**WORK TO BE COMPLETED:** Type out the lines below exactly, from the first through the line holding "age of full-time", and include no pictures.

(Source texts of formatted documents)
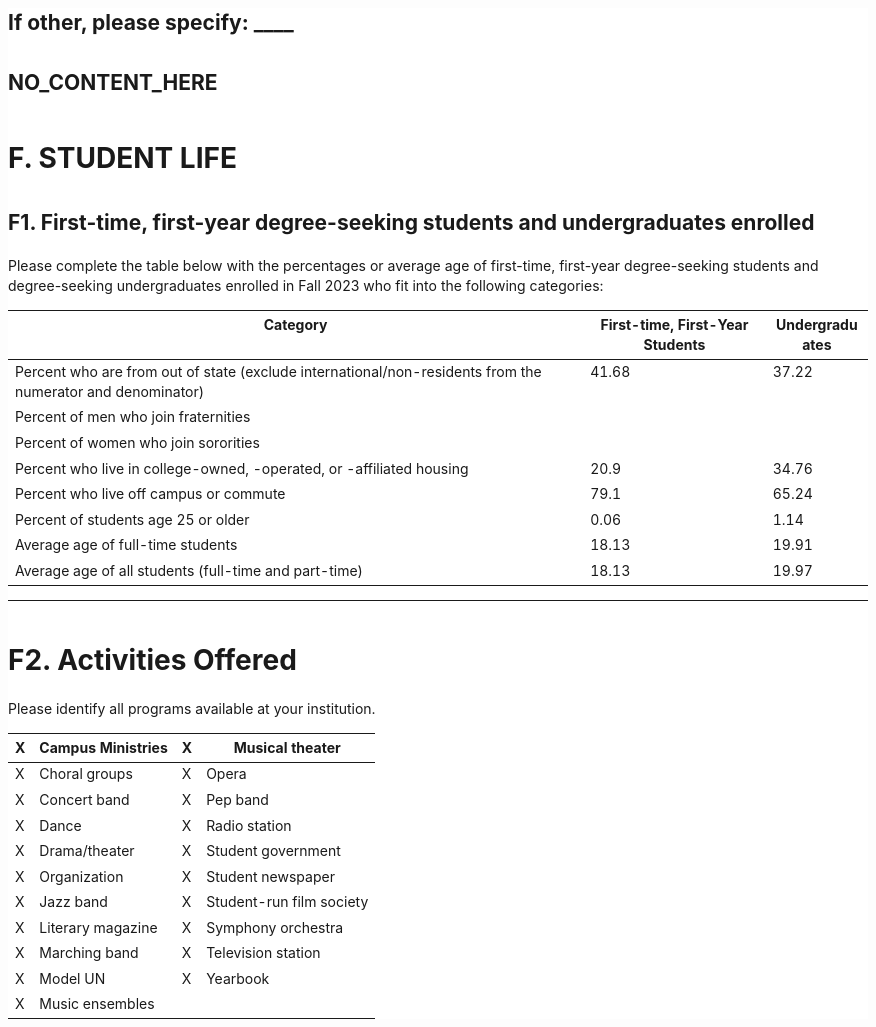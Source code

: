 ## If other, please specify: ************************\_\_\_\_************************

## NO_CONTENT_HERE

# F. STUDENT LIFE

## F1. First-time, first-year degree-seeking students and undergraduates enrolled

Please complete the table below with the percentages or average age of first-time, first-year degree-seeking students and degree-seeking undergraduates enrolled in Fall 2023 who fit into the following categories:

| Category                                                                                                   | First-time, First-Year Students | Undergraduates |
| ---------------------------------------------------------------------------------------------------------- | ------------------------------- | -------------- |
| Percent who are from out of state (exclude international/non-residents from the numerator and denominator) | 41.68                           | 37.22          |
| Percent of men who join fraternities                                                                       |                                 |                |
| Percent of women who join sororities                                                                       |                                 |                |
| Percent who live in college-owned, -operated, or -affiliated housing                                       | 20.9                            | 34.76          |
| Percent who live off campus or commute                                                                     | 79.1                            | 65.24          |
| Percent of students age 25 or older                                                                        | 0.06                            | 1.14           |
| Average age of full-time students                                                                          | 18.13                           | 19.91          |
| Average age of all students (full-time and part-time)                                                      | 18.13                           | 19.97          |

---

# F2. Activities Offered

Please identify all programs available at your institution.

| X   | Campus Ministries | X   | Musical theater          |
| --- | ----------------- | --- | ------------------------ |
| X   | Choral groups     | X   | Opera                    |
| X   | Concert band      | X   | Pep band                 |
| X   | Dance             | X   | Radio station            |
| X   | Drama/theater     | X   | Student government       |
| X   | Organization      | X   | Student newspaper        |
| X   | Jazz band         | X   | Student-run film society |
| X   | Literary magazine | X   | Symphony orchestra       |
| X   | Marching band     | X   | Television station       |
| X   | Model UN          | X   | Yearbook                 |
| X   | Music ensembles   |     |                          |
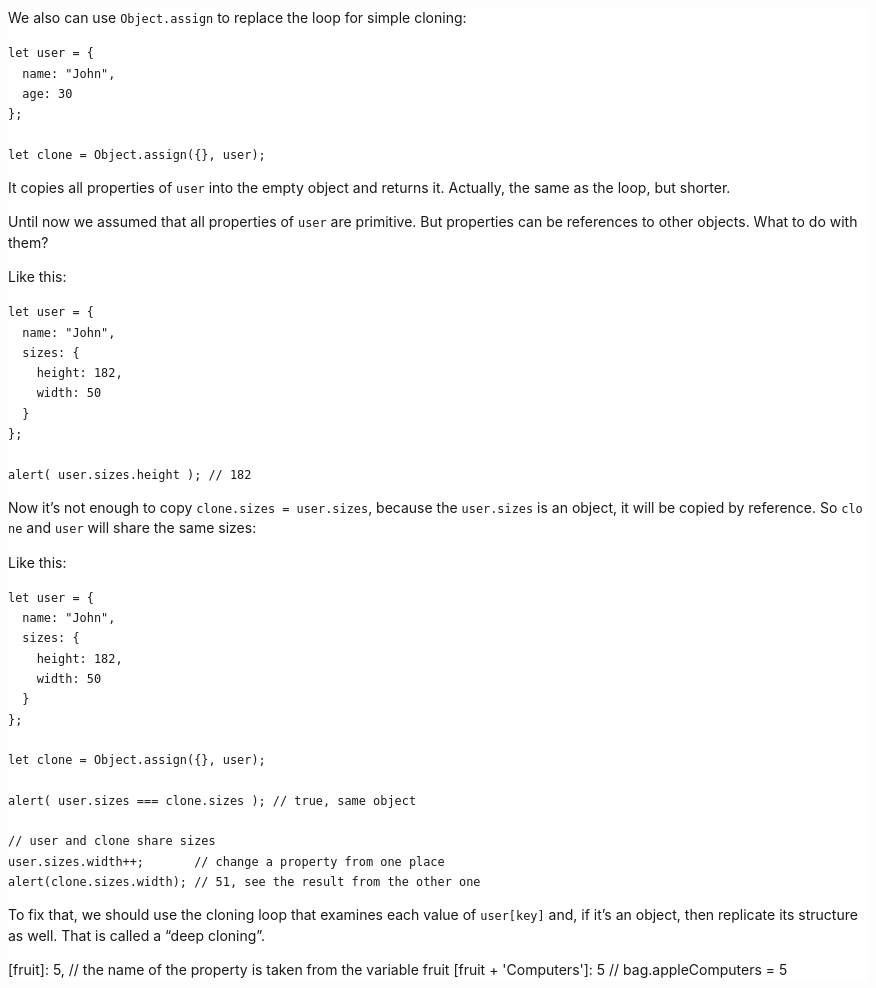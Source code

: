 We also can use `Object.assign` to replace the loop for simple cloning:

```
let user = {
  name: "John",
  age: 30
};

let clone = Object.assign({}, user);
```

It copies all properties of `user` into the empty object and returns it. Actually, the same as the loop, but shorter.

Until now we assumed that all properties of `user` are primitive. But properties can be references to other objects. What to do with them?

Like this:

```
let user = {
  name: "John",
  sizes: {
    height: 182,
    width: 50
  }
};

alert( user.sizes.height ); // 182
```

Now it’s not enough to copy `clone.sizes = user.sizes`, because the `user.sizes` is an object, it will be copied by reference. So `clone` and `user` will share the same sizes:

Like this:

```
let user = {
  name: "John",
  sizes: {
    height: 182,
    width: 50
  }
};

let clone = Object.assign({}, user);

alert( user.sizes === clone.sizes ); // true, same object

// user and clone share sizes
user.sizes.width++;       // change a property from one place
alert(clone.sizes.width); // 51, see the result from the other one
```

To fix that, we should use the cloning loop that examines each value of `user[key]` and, if it’s an object, then replicate its structure as well. That is called a “deep cloning”.


  [fruit]: 5, // the name of the property is taken from the variable fruit
  [fruit + 'Computers']: 5 // bag.appleComputers = 5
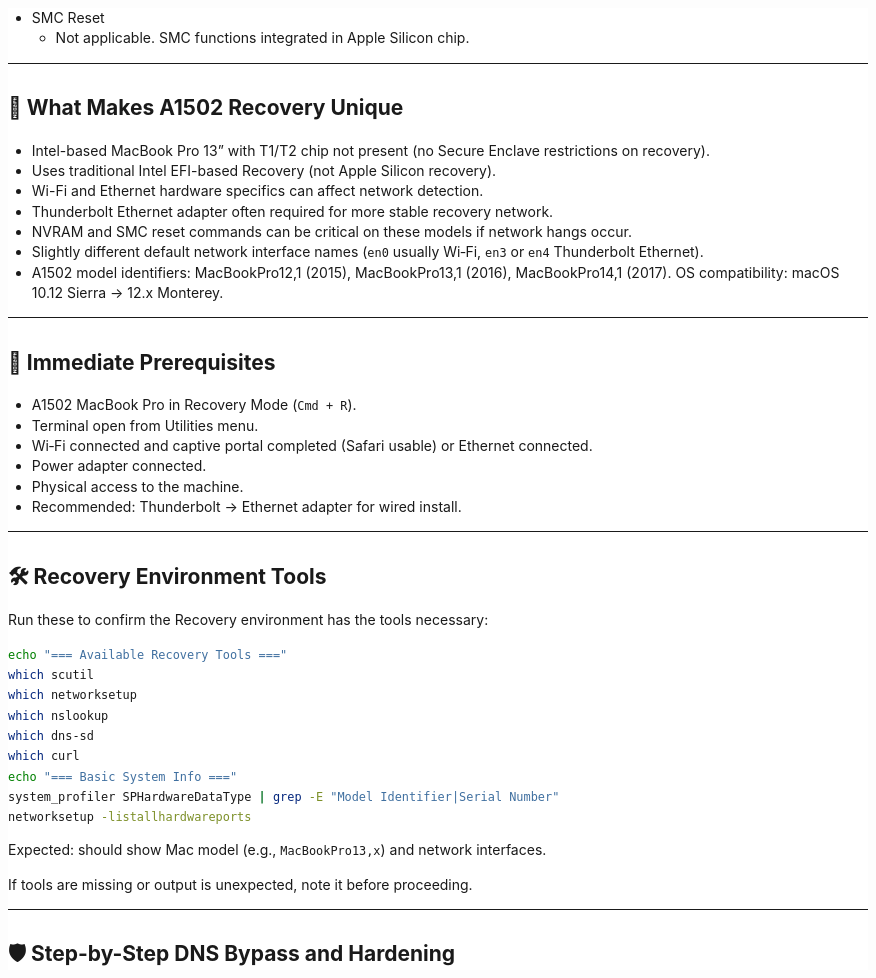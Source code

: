   - SMC Reset  
    - Not applicable. SMC functions integrated in Apple Silicon chip.

---

## 🧠 What Makes A1502 Recovery Unique

- Intel-based MacBook Pro 13” with T1/T2 chip not present (no Secure Enclave restrictions on recovery).  
- Uses traditional Intel EFI-based Recovery (not Apple Silicon recovery).  
- Wi-Fi and Ethernet hardware specifics can affect network detection.  
- Thunderbolt Ethernet adapter often required for more stable recovery network.  
- NVRAM and SMC reset commands can be critical on these models if network hangs occur.  
- Slightly different default network interface names (`en0` usually Wi‑Fi, `en3` or `en4` Thunderbolt Ethernet).  
- A1502 model identifiers: MacBookPro12,1 (2015), MacBookPro13,1 (2016), MacBookPro14,1 (2017). OS compatibility: macOS 10.12 Sierra → 12.x Monterey.

---

## 🚨 Immediate Prerequisites

- A1502 MacBook Pro in Recovery Mode (`Cmd + R`).  
- Terminal open from Utilities menu.  
- Wi‑Fi connected and captive portal completed (Safari usable) or Ethernet connected.  
- Power adapter connected.  
- Physical access to the machine.  
- Recommended: Thunderbolt → Ethernet adapter for wired install.

---

## 🛠️ Recovery Environment Tools

Run these to confirm the Recovery environment has the tools necessary:

```bash
echo "=== Available Recovery Tools ==="
which scutil
which networksetup
which nslookup
which dns-sd
which curl
echo "=== Basic System Info ==="
system_profiler SPHardwareDataType | grep -E "Model Identifier|Serial Number"
networksetup -listallhardwareports
```

Expected: should show Mac model (e.g., `MacBookPro13,x`) and network interfaces.

If tools are missing or output is unexpected, note it before proceeding.

---

## 🛡️ Step-by-Step DNS Bypass and Hardening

**RESPONSE:**
Source code

: ## If other, please specify: ************************\_\_\_\_************************

## NO_CONTENT_HERE

# F. STUDENT LIFE

## F1. First-time, first-year degree-seeking students and undergraduates enrolled

Please complete the table below with the percentages or average age of first-time, first-year degree-seeking students and degree-seeking undergraduates enrolled in Fall 2023 who fit into the following categories:

| Category                                                                                                   | First-time, First-Year Students | Undergraduates |
| ---------------------------------------------------------------------------------------------------------- | ------------------------------- | -------------- |
| Percent who are from out of state (exclude international/non-residents from the numerator and denominator) | 41.68                           | 37.22          |
| Percent of men who join fraternities                                                                       |                                 |                |
| Percent of women who join sororities                                                                       |                                 |                |
| Percent who live in college-owned, -operated, or -affiliated housing                                       | 20.9                            | 34.76          |
| Percent who live off campus or commute                                                                     | 79.1                            | 65.24          |
| Percent of students age 25 or older                                                                        | 0.06                            | 1.14           |
| Average age of full-time students                                                                          | 18.13                           | 19.91          |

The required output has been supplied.